## Exercise
Beginning with the opening line of the entries, return every line through the one containing "<li>We examined the", both included, and nothing else. Omit pictures.

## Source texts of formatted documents
----------

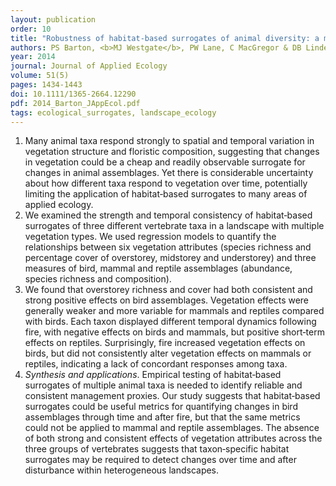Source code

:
 ```yaml
---
layout: publication
order: 10
title: "Robustness of habitat-based surrogates of animal diversity: a multi-taxa comparison over time."
authors: PS Barton, <b>MJ Westgate</b>, PW Lane, C MacGregor & DB Lindenmayer
year: 2014
journal: Journal of Applied Ecology
volume: 51(5)
pages: 1434-1443
doi: 10.1111/1365-2664.12290
pdf: 2014_Barton_JAppEcol.pdf
tags: ecological_surrogates, landscape_ecology
---
```

<ol>
  <li>Many animal taxa respond strongly to spatial and temporal variation in vegetation structure and floristic composition, suggesting that changes in vegetation could be a cheap and readily observable surrogate for changes in animal assemblages. Yet there is considerable uncertainty about how different taxa respond to vegetation over time, potentially limiting the application of habitat‐based surrogates to many areas of applied ecology.</li>
  <li>We examined the strength and temporal consistency of habitat‐based surrogates of three different vertebrate taxa in a landscape with multiple vegetation types. We used regression models to quantify the relationships between six vegetation attributes (species richness and percentage cover of overstorey, midstorey and understorey) and three measures of bird, mammal and reptile assemblages (abundance, species richness and composition).</li>
  <li>We found that overstorey richness and cover had both consistent and strong positive effects on bird assemblages. Vegetation effects were generally weaker and more variable for mammals and reptiles compared with birds. Each taxon displayed different temporal dynamics following fire, with negative effects on birds and mammals, but positive short‐term effects on reptiles. Surprisingly, fire increased vegetation effects on birds, but did not consistently alter vegetation effects on mammals or reptiles, indicating a lack of concordant responses among taxa.</li>
  <li><em>Synthesis and applications</em>. Empirical testing of habitat‐based surrogates of multiple animal taxa is needed to identify reliable and consistent management proxies. Our study suggests that habitat‐based surrogates could be useful metrics for quantifying changes in bird assemblages through time and after fire, but that the same metrics could not be applied to mammal and reptile assemblages. The absence of both strong and consistent effects of vegetation attributes across the three groups of vertebrates suggests that taxon‐specific habitat surrogates may be required to detect changes over time and after disturbance within heterogeneous landscapes.</li>
</ol>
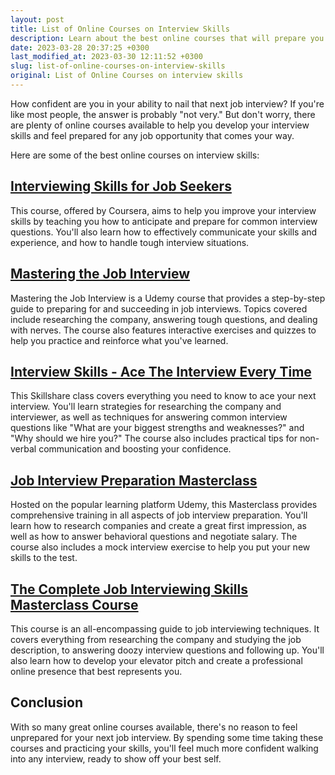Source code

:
 ```yaml
---
layout: post
title: List of Online Courses on Interview Skills
description: Learn about the best online courses that will prepare you for your next job interview. Develop your interview skills through a range of training modules and exercises.
date: 2023-03-28 20:37:25 +0300
last_modified_at: 2023-03-30 12:11:52 +0300
slug: list-of-online-courses-on-interview-skills
original: List of Online Courses on interview skills
---
```

How confident are you in your ability to nail that next job interview? If you're like most people, the answer is probably "not very." But don't worry, there are plenty of online courses available to help you develop your interview skills and feel prepared for any job opportunity that comes your way.

Here are some of the best online courses on interview skills:

## [Interviewing Skills for Job Seekers](/career-development/improve-your-interviewing-skills-with-the-coursera-course.html)

This course, offered by Coursera, aims to help you improve your interview skills by teaching you how to anticipate and prepare for common interview questions. You'll also learn how to effectively communicate your skills and experience, and how to handle tough interview situations.

## [Mastering the Job Interview](/career-development/mastering-the-job-interview-udemy-course.html)

Mastering the Job Interview is a Udemy course that provides a step-by-step guide to preparing for and succeeding in job interviews. Topics covered include researching the company, answering tough questions, and dealing with nerves. The course also features interactive exercises and quizzes to help you practice and reinforce what you've learned.

## [Interview Skills - Ace The Interview Every Time](/career-development/interview-skills-ace-the-interview-every-time-skillshare-class.html)

This Skillshare class covers everything you need to know to ace your next interview. You'll learn strategies for researching the company and interviewer, as well as techniques for answering common interview questions like "What are your biggest strengths and weaknesses?" and "Why should we hire you?" The course also includes practical tips for non-verbal communication and boosting your confidence.

## [Job Interview Preparation Masterclass](/career-development/master-the-job-interview-a-comprehensive-pre-interview-preparation-course-on-udemy.html)

Hosted on the popular learning platform Udemy, this Masterclass provides comprehensive training in all aspects of job interview preparation. You'll learn how to research companies and create a great first impression, as well as how to answer behavioral questions and negotiate salary. The course also includes a mock interview exercise to help you put your new skills to the test.

## [The Complete Job Interviewing Skills Masterclass Course](/career-development/the-complete-job-interviewing-skills-masterclass-course.html)

This course is an all-encompassing guide to job interviewing techniques. It covers everything from researching the company and studying the job description, to answering doozy interview questions and following up. You'll also learn how to develop your elevator pitch and create a professional online presence that best represents you.

## Conclusion

With so many great online courses available, there's no reason to feel unprepared for your next job interview. By spending some time taking these courses and practicing your skills, you'll feel much more confident walking into any interview, ready to show off your best self.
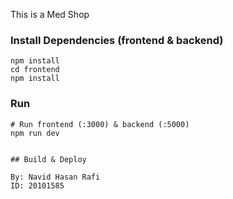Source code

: This is a Med Shop

### Install Dependencies (frontend & backend)

```
npm install
cd frontend
npm install
```

### Run

```
# Run frontend (:3000) & backend (:5000)
npm run dev


## Build & Deploy

By: Navid Hasan Rafi
ID: 20101585
```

----------

## Finished task
Source code

:
 ```yaml
---
layout: publication
order: 10
title: "Robustness of habitat-based surrogates of animal diversity: a multi-taxa comparison over time."
authors: PS Barton, <b>MJ Westgate</b>, PW Lane, C MacGregor & DB Lindenmayer
year: 2014
journal: Journal of Applied Ecology
volume: 51(5)
pages: 1434-1443
doi: 10.1111/1365-2664.12290
pdf: 2014_Barton_JAppEcol.pdf
tags: ecological_surrogates, landscape_ecology
---
```

<ol>
  <li>Many animal taxa respond strongly to spatial and temporal variation in vegetation structure and floristic composition, suggesting that changes in vegetation could be a cheap and readily observable surrogate for changes in animal assemblages. Yet there is considerable uncertainty about how different taxa respond to vegetation over time, potentially limiting the application of habitat‐based surrogates to many areas of applied ecology.</li>
  <li>We examined the strength and temporal consistency of habitat‐based surrogates of three different vertebrate taxa in a landscape with multiple vegetation types. We used regression models to quantify the relationships between six vegetation attributes (species richness and percentage cover of overstorey, midstorey and understorey) and three measures of bird, mammal and reptile assemblages (abundance, species richness and composition).</li>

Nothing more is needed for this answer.